Woodall plays Niki, a tuner and piano virtuoso suffering from a form of hypersensitivity to his hearing, which has left him isolated from the world. Even the most minute sound can cause him distress, and he works in New York, one of the loudest places on the planet. But it's this sensitivity that makes him such an excellent tuner, and with the help of his surrogate father, Harry (Dustin Hoffman), he makes a living on his own terms.

One day, he meets Ruthie (Havana Rose Liu), another master pianist, and falls in love. Before their relationship can bloom, Harry suffers a heart attack, and can't pay his inhumane medical bills. Through a series of misfortunes, Niki falls into a bad crowd of gangster, who have use for his finely attuned ears as a safe cracker.
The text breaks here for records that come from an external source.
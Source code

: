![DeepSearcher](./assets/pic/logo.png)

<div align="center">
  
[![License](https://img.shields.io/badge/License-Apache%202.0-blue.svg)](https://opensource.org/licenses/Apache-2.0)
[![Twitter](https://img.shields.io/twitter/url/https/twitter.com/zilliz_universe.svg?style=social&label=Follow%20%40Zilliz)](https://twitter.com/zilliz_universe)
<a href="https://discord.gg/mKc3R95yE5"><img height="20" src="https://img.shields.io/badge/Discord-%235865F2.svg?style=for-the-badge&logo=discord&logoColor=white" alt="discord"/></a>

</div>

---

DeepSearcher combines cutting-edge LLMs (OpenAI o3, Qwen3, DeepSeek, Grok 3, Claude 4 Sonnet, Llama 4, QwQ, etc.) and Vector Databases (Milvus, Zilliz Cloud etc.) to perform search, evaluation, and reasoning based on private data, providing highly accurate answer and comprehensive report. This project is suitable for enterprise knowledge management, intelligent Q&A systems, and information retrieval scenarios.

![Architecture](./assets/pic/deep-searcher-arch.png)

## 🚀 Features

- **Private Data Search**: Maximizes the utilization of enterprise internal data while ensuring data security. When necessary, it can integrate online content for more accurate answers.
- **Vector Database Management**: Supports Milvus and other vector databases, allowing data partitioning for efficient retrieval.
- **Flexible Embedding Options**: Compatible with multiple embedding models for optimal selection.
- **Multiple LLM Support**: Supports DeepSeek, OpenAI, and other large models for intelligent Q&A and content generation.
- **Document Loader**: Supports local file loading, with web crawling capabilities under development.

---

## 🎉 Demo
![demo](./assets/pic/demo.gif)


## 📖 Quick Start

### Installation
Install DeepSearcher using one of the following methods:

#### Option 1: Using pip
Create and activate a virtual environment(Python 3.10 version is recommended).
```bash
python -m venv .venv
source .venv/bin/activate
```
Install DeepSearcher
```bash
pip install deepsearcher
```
If the directing from documentarian Daniel Roher wasn't so assured, all of this would come off as annoyingly twee and clumsy. But watch how smoothly Roher keeps the story moving, elegantly keeping us in the rhythm of Niki's hectic life, so we never start to question how rapidly things deteriorate into absurdity. By the time we even look around, it's already too late.

Helping things along with said magic trick is Hoffman who, while clearly getting up there in age, is as charming and fun to watch as ever. His part isn't a big one, more of a glorified cameo, but none of his star power has waned over the years. You could make an entire film about just him and Woodall fixing pianos and bantering together, and it would be as riveting as any heist the film can offer.

Sadly, the film collapses in a third act involving every tired trope you see in stories like this. It even manages to tie in some uncomfortably kitschy Holocaust plotting to the mix, which comes out of left field and never sits right with the otherwise breezy story. Luckily, Woodall sells even the clunkiest material as the pained man wanting more from his life, who can't seem to not sabotage himself out of some deep-rooted belief he's not allowed happiness. It's a performance that makes us want to see him succeed, even when he's at his worst.

After a rough patch, Tuner does pull itself together for one final flourish, which almost saves the whole thing. Not quite, but almost. It's a little self-satisfied and smug about how neatly it ties things together, but once again Roher understands how to tell a story so well that it would be hard to sulk about it.

Years ago, this would have been a delightful weekend rental. A solid, unfussy mid-budget title you pick up every couple of years or so to revisit the best bits. Now, it'll probably disappear into the depths of streaming somewhere. If you spot it, give it a go. You probably won't love it, but that's not exactly a bad thing, either.

Sometimes we need things that we just like, and there's nothing wrong with that.